## What is needed:
Sort through the entries below and pull out lines containing the word "object".

## Dataset content:

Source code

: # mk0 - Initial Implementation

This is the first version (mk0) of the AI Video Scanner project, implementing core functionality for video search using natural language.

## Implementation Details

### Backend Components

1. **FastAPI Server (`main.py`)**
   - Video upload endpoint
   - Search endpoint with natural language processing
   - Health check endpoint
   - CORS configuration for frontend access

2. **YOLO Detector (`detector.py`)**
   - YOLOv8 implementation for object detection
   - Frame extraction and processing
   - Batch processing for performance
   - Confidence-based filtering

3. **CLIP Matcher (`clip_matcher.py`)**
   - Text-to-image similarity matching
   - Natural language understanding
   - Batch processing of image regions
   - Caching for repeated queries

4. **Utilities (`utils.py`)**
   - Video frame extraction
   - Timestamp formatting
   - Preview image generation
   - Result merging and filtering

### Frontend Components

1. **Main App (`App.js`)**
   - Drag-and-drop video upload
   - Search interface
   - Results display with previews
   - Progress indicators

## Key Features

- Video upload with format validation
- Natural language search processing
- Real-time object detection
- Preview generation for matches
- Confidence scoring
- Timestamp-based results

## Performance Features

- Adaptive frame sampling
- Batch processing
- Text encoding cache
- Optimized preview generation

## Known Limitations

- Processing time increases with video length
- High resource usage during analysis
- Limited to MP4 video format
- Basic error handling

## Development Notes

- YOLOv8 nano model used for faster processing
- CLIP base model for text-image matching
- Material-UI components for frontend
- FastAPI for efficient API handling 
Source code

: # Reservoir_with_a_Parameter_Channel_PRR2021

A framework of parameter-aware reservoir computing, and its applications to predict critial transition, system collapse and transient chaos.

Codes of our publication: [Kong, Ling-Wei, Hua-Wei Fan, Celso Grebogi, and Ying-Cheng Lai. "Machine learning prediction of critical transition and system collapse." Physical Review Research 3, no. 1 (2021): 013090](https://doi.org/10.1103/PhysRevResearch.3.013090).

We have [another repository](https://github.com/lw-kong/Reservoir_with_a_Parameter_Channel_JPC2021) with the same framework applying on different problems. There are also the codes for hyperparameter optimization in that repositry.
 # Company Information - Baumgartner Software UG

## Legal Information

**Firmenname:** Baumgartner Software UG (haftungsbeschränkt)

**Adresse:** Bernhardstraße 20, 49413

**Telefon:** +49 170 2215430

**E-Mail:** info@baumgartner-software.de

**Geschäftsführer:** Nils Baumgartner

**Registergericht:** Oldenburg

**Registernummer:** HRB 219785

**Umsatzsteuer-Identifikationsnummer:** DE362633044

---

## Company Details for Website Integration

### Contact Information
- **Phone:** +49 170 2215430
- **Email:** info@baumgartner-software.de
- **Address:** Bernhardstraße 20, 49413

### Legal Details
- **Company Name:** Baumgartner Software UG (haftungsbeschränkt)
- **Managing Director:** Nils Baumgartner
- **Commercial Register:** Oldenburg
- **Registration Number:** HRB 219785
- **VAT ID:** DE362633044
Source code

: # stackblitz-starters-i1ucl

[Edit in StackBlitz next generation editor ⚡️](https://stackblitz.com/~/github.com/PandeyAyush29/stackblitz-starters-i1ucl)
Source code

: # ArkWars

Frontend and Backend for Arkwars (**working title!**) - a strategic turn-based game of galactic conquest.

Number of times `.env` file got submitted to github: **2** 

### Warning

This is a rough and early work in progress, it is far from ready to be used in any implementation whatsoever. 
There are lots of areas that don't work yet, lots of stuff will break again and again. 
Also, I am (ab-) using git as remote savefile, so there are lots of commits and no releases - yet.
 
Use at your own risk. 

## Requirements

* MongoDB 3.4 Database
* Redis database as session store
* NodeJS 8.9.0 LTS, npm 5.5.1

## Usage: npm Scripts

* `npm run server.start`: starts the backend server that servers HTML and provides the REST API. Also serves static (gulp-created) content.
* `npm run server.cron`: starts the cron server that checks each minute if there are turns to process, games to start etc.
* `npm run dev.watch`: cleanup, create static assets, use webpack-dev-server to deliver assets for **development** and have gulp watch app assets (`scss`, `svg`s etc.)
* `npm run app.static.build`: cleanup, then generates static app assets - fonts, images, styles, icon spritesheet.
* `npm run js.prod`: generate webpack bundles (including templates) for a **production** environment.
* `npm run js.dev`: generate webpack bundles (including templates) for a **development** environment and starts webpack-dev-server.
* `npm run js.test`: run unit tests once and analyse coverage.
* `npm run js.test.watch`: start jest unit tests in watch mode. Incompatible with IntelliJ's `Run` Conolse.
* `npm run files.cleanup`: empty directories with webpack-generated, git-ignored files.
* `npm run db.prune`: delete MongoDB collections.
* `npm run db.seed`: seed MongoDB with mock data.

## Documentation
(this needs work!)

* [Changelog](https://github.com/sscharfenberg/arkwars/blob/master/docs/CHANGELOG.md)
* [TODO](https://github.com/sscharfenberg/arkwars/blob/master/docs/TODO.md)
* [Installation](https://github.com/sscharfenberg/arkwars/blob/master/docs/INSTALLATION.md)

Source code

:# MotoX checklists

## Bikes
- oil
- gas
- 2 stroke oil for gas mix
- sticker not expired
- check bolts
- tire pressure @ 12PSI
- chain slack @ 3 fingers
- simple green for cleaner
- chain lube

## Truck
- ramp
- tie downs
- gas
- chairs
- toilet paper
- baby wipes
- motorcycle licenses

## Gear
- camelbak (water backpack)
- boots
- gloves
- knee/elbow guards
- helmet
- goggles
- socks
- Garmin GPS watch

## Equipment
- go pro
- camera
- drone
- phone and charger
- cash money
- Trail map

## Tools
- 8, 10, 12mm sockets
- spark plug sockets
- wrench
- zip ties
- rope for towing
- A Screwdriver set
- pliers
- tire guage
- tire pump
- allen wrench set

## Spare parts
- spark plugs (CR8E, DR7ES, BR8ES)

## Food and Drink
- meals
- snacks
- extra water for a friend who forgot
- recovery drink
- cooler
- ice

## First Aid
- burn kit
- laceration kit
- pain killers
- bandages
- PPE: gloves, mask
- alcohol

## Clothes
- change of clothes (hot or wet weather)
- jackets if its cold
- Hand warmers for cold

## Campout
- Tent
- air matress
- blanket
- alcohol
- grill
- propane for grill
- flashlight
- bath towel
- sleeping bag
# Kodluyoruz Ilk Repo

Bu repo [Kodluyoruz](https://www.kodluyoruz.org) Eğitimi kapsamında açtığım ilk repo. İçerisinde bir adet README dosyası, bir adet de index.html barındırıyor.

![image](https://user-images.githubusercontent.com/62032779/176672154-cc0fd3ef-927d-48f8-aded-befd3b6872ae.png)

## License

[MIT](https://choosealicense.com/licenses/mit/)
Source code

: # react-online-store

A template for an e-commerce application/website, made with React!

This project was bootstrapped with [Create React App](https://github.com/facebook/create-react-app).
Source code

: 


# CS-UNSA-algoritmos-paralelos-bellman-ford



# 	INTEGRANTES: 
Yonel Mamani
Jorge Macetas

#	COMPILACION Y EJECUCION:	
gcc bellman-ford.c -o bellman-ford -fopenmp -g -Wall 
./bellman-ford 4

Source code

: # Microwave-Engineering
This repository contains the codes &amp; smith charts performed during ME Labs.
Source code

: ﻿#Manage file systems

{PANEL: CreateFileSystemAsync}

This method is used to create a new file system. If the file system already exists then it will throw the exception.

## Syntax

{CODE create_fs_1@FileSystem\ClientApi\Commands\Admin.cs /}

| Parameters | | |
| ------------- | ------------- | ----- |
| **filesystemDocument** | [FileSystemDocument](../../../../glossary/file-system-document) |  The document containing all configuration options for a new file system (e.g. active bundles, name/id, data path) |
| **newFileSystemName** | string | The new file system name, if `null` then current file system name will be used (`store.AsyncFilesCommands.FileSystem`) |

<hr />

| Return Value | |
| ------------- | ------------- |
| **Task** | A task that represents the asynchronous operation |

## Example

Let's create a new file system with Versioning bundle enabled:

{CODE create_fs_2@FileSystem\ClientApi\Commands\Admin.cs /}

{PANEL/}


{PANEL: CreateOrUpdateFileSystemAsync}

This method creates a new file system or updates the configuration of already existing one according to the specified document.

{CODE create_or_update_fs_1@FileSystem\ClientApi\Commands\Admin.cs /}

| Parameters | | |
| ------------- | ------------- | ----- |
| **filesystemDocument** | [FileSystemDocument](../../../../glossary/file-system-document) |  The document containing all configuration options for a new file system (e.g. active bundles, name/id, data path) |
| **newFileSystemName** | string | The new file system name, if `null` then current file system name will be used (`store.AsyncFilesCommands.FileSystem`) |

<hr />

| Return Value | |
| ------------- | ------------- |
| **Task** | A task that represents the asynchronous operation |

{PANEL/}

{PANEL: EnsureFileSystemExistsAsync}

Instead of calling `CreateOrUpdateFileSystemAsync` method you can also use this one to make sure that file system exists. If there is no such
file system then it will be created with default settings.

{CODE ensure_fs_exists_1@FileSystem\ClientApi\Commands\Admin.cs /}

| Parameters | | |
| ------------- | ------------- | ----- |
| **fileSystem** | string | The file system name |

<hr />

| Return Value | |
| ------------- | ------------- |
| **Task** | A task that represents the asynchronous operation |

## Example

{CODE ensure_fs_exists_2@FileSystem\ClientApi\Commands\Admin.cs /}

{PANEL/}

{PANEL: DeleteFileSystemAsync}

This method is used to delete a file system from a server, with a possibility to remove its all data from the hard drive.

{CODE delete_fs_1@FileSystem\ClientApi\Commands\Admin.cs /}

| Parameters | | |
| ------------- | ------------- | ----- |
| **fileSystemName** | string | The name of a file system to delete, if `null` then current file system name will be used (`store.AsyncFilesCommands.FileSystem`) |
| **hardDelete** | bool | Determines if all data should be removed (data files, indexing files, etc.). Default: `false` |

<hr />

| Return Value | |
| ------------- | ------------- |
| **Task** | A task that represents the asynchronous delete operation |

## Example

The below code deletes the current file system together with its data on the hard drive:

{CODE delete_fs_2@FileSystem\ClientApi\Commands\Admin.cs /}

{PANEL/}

## Task solution:
   - YOLOv8 implementation for object detection
- Real-time object detection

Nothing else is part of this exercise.